ASRU2023 ML-SUPERB Challenge
Contents
Abstract
This challenge
- Benchmarks generalizability of Self-Supervised Learning (SSL) speech model in multilingual scenarios.
- A new evaluation framework that combines S3PRL and ESPnet
- Focuses on four tasks
- Monolingual: ASR
- Multilingual: ASR, LID, ASR + LID
- Has three tracks
- ML-SUPERB Track:
- Two leaderboards for submissions
- Public-set: Participants will use publicly available datasets and submit their prediction files.
- Hidden-set: Participants will use data collected specifically for the new-language track and test their models on this unseen data.
- New-language Track: Participants can submit additional ML-SUPERB-style data to the benchmark, facilitating the evaluation of SSL models on new languages.
- Research Paper Track: Participants are encouraged to submit research papers that utilize the ML-SUPERB evaluation framework for their experiments and analysis.
Resources
Track1: ML-SUPERB Track
In The ML-SUPERB track of the challenge is designed for participants to submit their self-supervised models to the ML-SUPERB benchmark.
We offer two leaderboards for submission:
- Pubic-set
- Brief information: The public dataset is publicly available, and participants are required to submit prediction files for public-benchmark submissions.
- Evaluation specifics:
- Fixed downstream model architectures (CTC-based transformer network).
- Frozen upstream SSL model.
- No limitations on downstream training except for the above constraints (e.g., hyperparameters, optimizers, etc., are free to choose).

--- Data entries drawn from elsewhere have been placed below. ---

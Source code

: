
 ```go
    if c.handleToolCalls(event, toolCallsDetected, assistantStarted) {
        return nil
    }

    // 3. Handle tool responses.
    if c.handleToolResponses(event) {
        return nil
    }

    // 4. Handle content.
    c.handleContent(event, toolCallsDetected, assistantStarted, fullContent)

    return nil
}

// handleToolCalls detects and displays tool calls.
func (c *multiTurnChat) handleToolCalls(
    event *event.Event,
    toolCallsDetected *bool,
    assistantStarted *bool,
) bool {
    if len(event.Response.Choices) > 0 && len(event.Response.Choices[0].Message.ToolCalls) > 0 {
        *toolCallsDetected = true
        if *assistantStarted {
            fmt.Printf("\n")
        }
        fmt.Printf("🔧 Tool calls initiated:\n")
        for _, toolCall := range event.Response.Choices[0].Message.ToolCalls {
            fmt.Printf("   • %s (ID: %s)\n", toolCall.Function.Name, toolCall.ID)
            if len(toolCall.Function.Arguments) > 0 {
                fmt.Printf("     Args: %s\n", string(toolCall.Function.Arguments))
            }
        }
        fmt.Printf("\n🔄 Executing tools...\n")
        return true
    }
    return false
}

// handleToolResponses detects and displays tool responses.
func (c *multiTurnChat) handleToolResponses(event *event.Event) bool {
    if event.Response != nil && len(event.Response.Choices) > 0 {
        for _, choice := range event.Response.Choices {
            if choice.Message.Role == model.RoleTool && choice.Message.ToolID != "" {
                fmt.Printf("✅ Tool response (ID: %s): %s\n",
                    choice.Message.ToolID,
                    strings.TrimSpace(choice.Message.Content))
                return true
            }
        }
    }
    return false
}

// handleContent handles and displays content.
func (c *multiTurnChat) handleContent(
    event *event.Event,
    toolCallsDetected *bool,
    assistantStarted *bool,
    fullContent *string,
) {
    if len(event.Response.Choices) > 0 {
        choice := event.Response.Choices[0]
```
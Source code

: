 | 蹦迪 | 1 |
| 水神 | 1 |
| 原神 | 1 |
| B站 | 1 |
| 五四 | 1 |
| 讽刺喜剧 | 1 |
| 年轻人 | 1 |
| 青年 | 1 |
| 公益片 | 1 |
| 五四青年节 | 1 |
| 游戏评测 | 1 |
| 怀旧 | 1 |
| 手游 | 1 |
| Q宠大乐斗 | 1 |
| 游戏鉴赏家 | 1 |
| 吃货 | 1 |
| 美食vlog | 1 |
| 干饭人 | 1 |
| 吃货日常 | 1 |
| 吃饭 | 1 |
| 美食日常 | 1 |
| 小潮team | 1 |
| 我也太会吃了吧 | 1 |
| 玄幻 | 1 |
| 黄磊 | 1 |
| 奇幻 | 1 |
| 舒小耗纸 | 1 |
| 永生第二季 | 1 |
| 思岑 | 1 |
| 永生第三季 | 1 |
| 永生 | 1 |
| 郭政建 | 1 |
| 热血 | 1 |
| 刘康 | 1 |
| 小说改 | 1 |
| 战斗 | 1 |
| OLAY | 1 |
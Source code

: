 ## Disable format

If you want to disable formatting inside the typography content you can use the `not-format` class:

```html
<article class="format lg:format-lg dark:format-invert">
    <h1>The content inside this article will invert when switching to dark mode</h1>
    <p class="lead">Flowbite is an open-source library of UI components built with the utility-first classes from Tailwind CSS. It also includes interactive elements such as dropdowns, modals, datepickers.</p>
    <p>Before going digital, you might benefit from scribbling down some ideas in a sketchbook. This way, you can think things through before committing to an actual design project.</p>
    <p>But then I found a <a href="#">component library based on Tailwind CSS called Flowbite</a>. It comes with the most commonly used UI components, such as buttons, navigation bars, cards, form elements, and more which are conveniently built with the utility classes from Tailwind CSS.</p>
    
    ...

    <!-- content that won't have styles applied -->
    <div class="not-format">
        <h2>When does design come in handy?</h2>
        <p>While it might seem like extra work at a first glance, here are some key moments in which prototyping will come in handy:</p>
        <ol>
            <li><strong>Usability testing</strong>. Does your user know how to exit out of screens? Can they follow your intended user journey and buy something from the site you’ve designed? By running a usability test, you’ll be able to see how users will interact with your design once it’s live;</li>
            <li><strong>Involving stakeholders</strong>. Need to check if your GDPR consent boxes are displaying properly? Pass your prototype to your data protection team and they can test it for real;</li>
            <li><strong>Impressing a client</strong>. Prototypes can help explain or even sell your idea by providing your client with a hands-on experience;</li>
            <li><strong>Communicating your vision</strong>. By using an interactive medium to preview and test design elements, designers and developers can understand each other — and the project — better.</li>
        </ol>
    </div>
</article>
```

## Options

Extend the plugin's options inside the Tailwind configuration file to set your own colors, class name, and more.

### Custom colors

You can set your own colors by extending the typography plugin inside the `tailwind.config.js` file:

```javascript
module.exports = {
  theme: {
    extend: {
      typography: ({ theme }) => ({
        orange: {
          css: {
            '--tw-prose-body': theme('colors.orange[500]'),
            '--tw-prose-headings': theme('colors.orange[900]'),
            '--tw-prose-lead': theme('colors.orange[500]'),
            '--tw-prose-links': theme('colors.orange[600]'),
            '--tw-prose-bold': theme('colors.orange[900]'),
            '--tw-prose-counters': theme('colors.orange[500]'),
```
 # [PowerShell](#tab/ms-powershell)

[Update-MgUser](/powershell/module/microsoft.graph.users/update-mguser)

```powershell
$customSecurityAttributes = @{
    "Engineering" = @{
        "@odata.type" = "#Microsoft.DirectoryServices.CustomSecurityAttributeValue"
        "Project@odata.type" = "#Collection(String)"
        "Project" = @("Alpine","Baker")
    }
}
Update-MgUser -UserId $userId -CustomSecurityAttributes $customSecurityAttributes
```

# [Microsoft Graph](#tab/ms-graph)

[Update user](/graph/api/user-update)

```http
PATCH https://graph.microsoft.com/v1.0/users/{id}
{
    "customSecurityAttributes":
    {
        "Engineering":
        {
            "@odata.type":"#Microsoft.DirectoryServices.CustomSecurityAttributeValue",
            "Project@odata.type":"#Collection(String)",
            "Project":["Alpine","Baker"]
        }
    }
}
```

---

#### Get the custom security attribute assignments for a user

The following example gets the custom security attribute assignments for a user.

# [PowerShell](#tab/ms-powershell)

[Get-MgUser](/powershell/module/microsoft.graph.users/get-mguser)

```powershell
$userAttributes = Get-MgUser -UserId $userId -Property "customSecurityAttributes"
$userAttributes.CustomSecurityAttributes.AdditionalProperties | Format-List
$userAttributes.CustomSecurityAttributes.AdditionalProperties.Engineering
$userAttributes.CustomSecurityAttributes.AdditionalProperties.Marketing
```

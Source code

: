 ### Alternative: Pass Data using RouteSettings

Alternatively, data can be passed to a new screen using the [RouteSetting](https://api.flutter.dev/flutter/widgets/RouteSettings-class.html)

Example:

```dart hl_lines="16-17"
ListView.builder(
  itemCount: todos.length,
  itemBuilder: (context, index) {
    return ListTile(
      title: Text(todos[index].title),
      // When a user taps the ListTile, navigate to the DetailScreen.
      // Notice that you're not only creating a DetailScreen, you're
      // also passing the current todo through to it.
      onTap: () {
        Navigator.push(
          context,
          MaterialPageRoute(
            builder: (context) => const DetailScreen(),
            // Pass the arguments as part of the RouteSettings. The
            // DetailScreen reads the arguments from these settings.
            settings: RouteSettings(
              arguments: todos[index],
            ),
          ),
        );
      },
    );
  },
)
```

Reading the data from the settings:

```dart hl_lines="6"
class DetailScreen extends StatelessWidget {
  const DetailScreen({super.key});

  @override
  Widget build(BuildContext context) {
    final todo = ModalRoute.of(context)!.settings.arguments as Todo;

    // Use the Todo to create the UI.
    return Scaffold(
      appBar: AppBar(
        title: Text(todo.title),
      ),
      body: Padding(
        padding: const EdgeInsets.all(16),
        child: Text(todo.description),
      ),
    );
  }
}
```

- Hidden-set: Data for this set will be collected by the New-Language track and will be used to test the candidate models.
- The organizer will utilize different learning rates for each downstream task training while keeping all other hyperparameters fixed. The best results will be presented on the leaderboard.
Importat note
The primary goal of this challenge is to encourage innovation and foster a less competitive environment.
- Participants have the freedom to choose whether they want their submissions to appear on the leaderboard. By default, submissions will not be displayed on the leaderboard.
- As the focus is on extending the SSL model to multilingual scenarios, continual pre-training from existing self-supervised models on speech (or other modalities) is also encouraged.
- In addition to model accuracy, metrics such as the number of parameters and operations will be considered to capture the computation efficiency of the proposed approaches. Algorithmic improvements from diverse perspectives are highly encouraged.
Submission to Track1
- Participants are required to submit an upstream model to the hidden-set benchmark.
- (Optional but strongly recommended) Participants are encouraged to submit a prediction file to the public-set benchmark. If not submitted, the submitted upstream model for the hidden-set will be used by the organizer to evaluate on the public-set benchmark.
- (Optional) System description paper
- To verify that the submitted upstream model follows the challenge policy, participants are suggested to submit a system description paper in the ASRU submission format without a page limit. The paper should describe the method used for their submissions and should include the following information at minimum:
- SSL ojbectives
- Model architeture
- Pre-training data
- Parameter size for each submission.
-
Track2: New-langauge Track
To enhance multilingual research, we have introduced a new-language track that allows participants to submit their own data sources as part of the benchmark.
- What data would be suitable for submission?
- There are generally no specific requirements for data submissions to this track as long as it is legally permissible for use in the challenge.
- We encourage submissions of data from either different languages, recording conditions, or speech types (e.g., read speech, conversational speech, lecture speech, etc.).
- Even if the language is already covered by the current ML-SUPERB public-set data, we still encourage submissions if the data has unique properties.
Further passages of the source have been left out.